■ ABOUT THIS EXERCISE
In this exercise, retype exactly the lines from the start of the entries through the line bearing "Verified and tested", leaving every picture out.

■ EXTRACTED INFORMATION
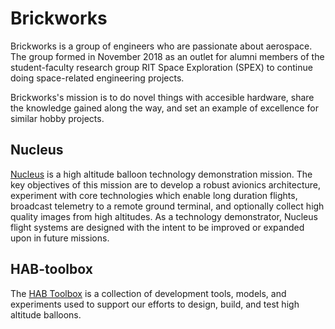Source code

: # Brickworks

Brickworks is a group of engineers who are passionate about aerospace. The
group formed in November 2018 as an outlet for alumni members of the
student-faculty research group RIT Space Exploration (SPEX) to continue
doing space-related engineering projects.

Brickworks's mission is to do novel things with accesible hardware, share
the knowledge gained along the way, and set an example of excellence for
similar hobby projects.

## Nucleus

[Nucleus](https://brickworks.github.io/Nucleus/) is a high altitude
balloon technology demonstration mission. The key objectives of this
mission are to develop a robust avionics architecture, experiment
with core technologies which enable long duration flights, broadcast
telemetry to a remote ground terminal, and optionally collect high 
quality images from high altitudes. As a technology demonstrator,
Nucleus flight systems are designed  with the intent to be improved
or expanded upon in future missions.

## HAB-toolbox
The [HAB Toolbox](https://brickworks.github.io/HAB-toolbox) is a collection
of development tools, models, and experiments used to support our efforts
to design, build, and test high altitude balloons.
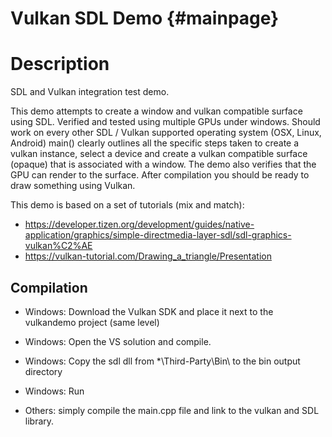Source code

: Vulkan SDL Demo {#mainpage}
=======================

# Description

SDL and Vulkan integration test demo.

This demo attempts to create a window and vulkan compatible surface using SDL.
Verified and tested using multiple GPUs under windows.
Should work on every other SDL / Vulkan supported operating system (OSX, Linux, Android)
main() clearly outlines all the specific steps taken to create a vulkan instance, select a device and create a vulkan compatible surface (opaque) that is associated with a window. The demo also verifies that the GPU can render to the surface.
After compilation you should be ready to draw something using Vulkan.

This demo is based on a set of tutorials (mix and match):

- https://developer.tizen.org/development/guides/native-application/graphics/simple-directmedia-layer-sdl/sdl-graphics-vulkan%C2%AE
- https://vulkan-tutorial.com/Drawing_a_triangle/Presentation

## Compilation

- Windows: Download the Vulkan SDK and place it next to the vulkandemo project (same level)
- Windows: Open the VS solution and compile.
- Windows: Copy the sdl dll from *\Third-Party\Bin\ to the bin output directory
- Windows: Run

- Others: simply compile the main.cpp file and link to the vulkan and SDL library.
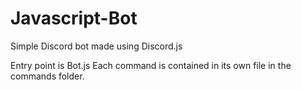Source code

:# Javascript-Bot
Simple Discord bot made using Discord.js

Entry point is Bot.js
Each command is contained in its own file in the commands folder.
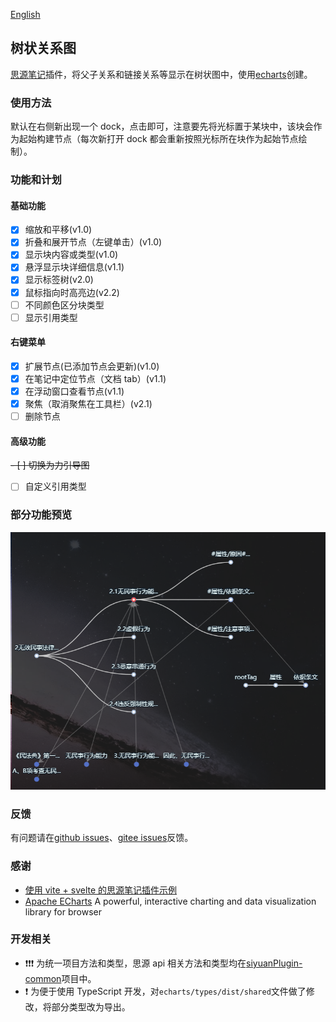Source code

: [English](https://github.com/etchnight/siyuanPlugin-networkCustom/blob/main/README_en_US.md)

## 树状关系图

[思源笔记](https://b3log.org/siyuan/)插件，将父子关系和链接关系等显示在树状图中，使用[echarts](https://echarts.apache.org/zh/index.html)创建。

### 使用方法

默认在右侧新出现一个 dock，点击即可，注意要先将光标置于某块中，该块会作为起始构建节点（每次新打开 dock 都会重新按照光标所在块作为起始节点绘制）。

### 功能和计划

#### 基础功能

- [x] 缩放和平移(v1.0)
- [x] 折叠和展开节点（左键单击）(v1.0)
- [x] 显示块内容或类型(v1.0)
- [x] 悬浮显示块详细信息(v1.1)
- [x] 显示标签树(v2.0)
- [x] 鼠标指向时高亮边(v2.2)
- [ ] 不同颜色区分块类型
- [ ] 显示引用类型

#### 右键菜单

- [x] 扩展节点(已添加节点会更新)(v1.0)
- [x] 在笔记中定位节点（文档 tab）(v1.1)
- [x] 在浮动窗口查看节点(v1.1)
- [x] 聚焦（取消聚焦在工具栏）(v2.1)
- [ ] 删除节点

#### 高级功能

~~- [ ] 切换为力引导图~~
- [ ] 自定义引用类型

### 部分功能预览

![聚焦](https://github.com/etchnight/siyuanPlugin-networkCustom/blob/ea91705ec08b131a479f17dde3845200e49bdc5f/asset/focus.png)

### 反馈

有问题请在[github issues](https://github.com/etchnight/siyuanPlugin-networkCustom/issues)、[gitee issues](https://gitee.com/dualwind/siyuan-plugin-network-custom/issues)反馈。

### 感谢

- [使用 vite + svelte 的思源笔记插件示例
  ](https://github.com/siyuan-note/plugin-sample-vite-svelte)
- [Apache ECharts](https://github.com/apache/echarts) A powerful, interactive charting and data visualization library for browser

### 开发相关

- ❗❗❗ 为统一项目方法和类型，思源 api 相关方法和类型均在[siyuanPlugin-common](https://github.com/etchnight/siyuanPlugin-common)项目中。
- ❗ 为便于使用 TypeScript 开发，对`echarts/types/dist/shared`文件做了修改，将部分类型改为导出。
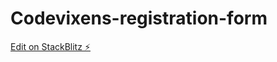 # Codevixens-registration-form

[Edit on StackBlitz ⚡️](https://stackblitz.com/edit/web-platform-yuttzc)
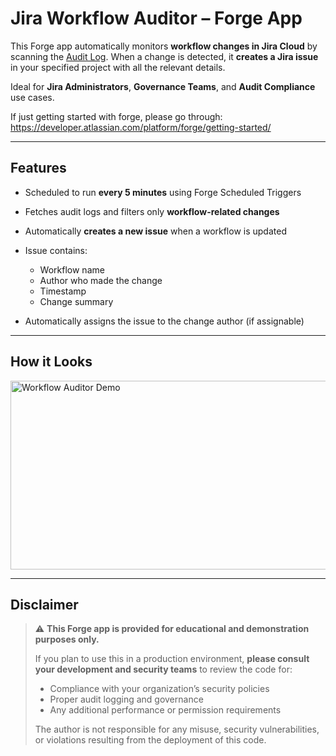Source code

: # Jira Workflow Auditor – Forge App

This Forge app automatically monitors **workflow changes in Jira Cloud** by scanning the [Audit Log](https://support.atlassian.com/jira-cloud-administration/docs/view-jira-audit-logs/). When a change is detected, it **creates a Jira issue** in your specified project with all the relevant details.

Ideal for **Jira Administrators**, **Governance Teams**, and **Audit Compliance** use cases.

If just getting started with forge, please go through: https://developer.atlassian.com/platform/forge/getting-started/

---

## Features

- Scheduled to run **every 5 minutes** using Forge Scheduled Triggers
- Fetches audit logs and filters only **workflow-related changes**
- Automatically **creates a new issue** when a workflow is updated
- Issue contains:
  - Workflow name
  - Author who made the change
  - Timestamp
  - Change summary

- Automatically assigns the issue to the change author (if assignable)

---

## How it Looks

<img width="780" height="302" alt="Workflow Auditor Demo" src="https://github.com/user-attachments/assets/82b5ae52-46e8-4f3f-9e6c-063b3857b75f" />

---

## Disclaimer

> ⚠️ **This Forge app is provided for educational and demonstration purposes only.**
>
> If you plan to use this in a production environment, **please consult your development and security teams** to review the code for:
>
> - Compliance with your organization’s security policies
> - Proper audit logging and governance
> - Any additional performance or permission requirements
>
> The author is not responsible for any misuse, security vulnerabilities, or violations resulting from the deployment of this code.
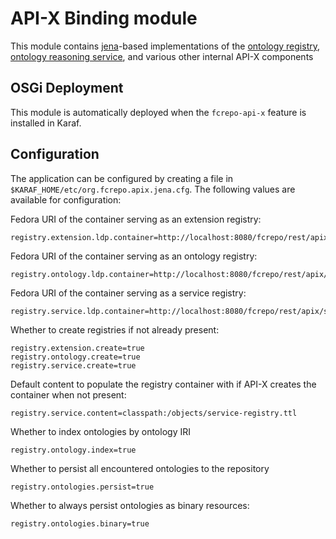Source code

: # API-X Binding module

This module contains [jena](jena.apache.org)-based implementations of the [ontology registry](../src/site/markdown/extension-definition-and-binding.md#ontology-registry), [ontology reasoning service](../src/site/markdown/extension-definition-and-binding.md#owl-reasoning), and various other internal API-X components

## OSGi Deployment

This module is automatically deployed when the `fcrepo-api-x` feature is installed in Karaf.

## Configuration

The application can be configured by creating a file in
`$KARAF_HOME/etc/org.fcrepo.apix.jena.cfg`. The following
values are available for configuration:

Fedora URI of the container serving as an extension registry:

    registry.extension.ldp.container=http://localhost:8080/fcrepo/rest/apix/extensions
    
Fedora URI of the container serving as an ontology registry:
   
    registry.ontology.ldp.container=http://localhost:8080/fcrepo/rest/apix/ontologies
    
Fedora URI of the container serving as a service registry:

    registry.service.ldp.container=http://localhost:8080/fcrepo/rest/apix/services

Whether to create registries if not already present:

    registry.extension.create=true
    registry.ontology.create=true
    registry.service.create=true
    
Default content to populate the registry container with if API-X creates the container when not present:

    registry.service.content=classpath:/objects/service-registry.ttl
    
Whether to index ontologies by ontology IRI

    registry.ontology.index=true
    
Whether to persist all encountered ontologies to the repository

    registry.ontologies.persist=true
    
Whether to always persist ontologies as binary resources:

    registry.ontologies.binary=true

■ EXERCISE ANSWER
Source code

: # Brickworks

Brickworks is a group of engineers who are passionate about aerospace. The
group formed in November 2018 as an outlet for alumni members of the
student-faculty research group RIT Space Exploration (SPEX) to continue
doing space-related engineering projects.

Brickworks's mission is to do novel things with accesible hardware, share
the knowledge gained along the way, and set an example of excellence for
similar hobby projects.

## Nucleus

[Nucleus](https://brickworks.github.io/Nucleus/) is a high altitude
balloon technology demonstration mission. The key objectives of this
mission are to develop a robust avionics architecture, experiment
with core technologies which enable long duration flights, broadcast
telemetry to a remote ground terminal, and optionally collect high 
quality images from high altitudes. As a technology demonstrator,
Nucleus flight systems are designed  with the intent to be improved
or expanded upon in future missions.

## HAB-toolbox
The [HAB Toolbox](https://brickworks.github.io/HAB-toolbox) is a collection
of development tools, models, and experiments used to support our efforts
to design, build, and test high altitude balloons.
Source code

: Vulkan SDL Demo {#mainpage}
=======================

# Description

SDL and Vulkan integration test demo.

This demo attempts to create a window and vulkan compatible surface using SDL.
Verified and tested using multiple GPUs under windows.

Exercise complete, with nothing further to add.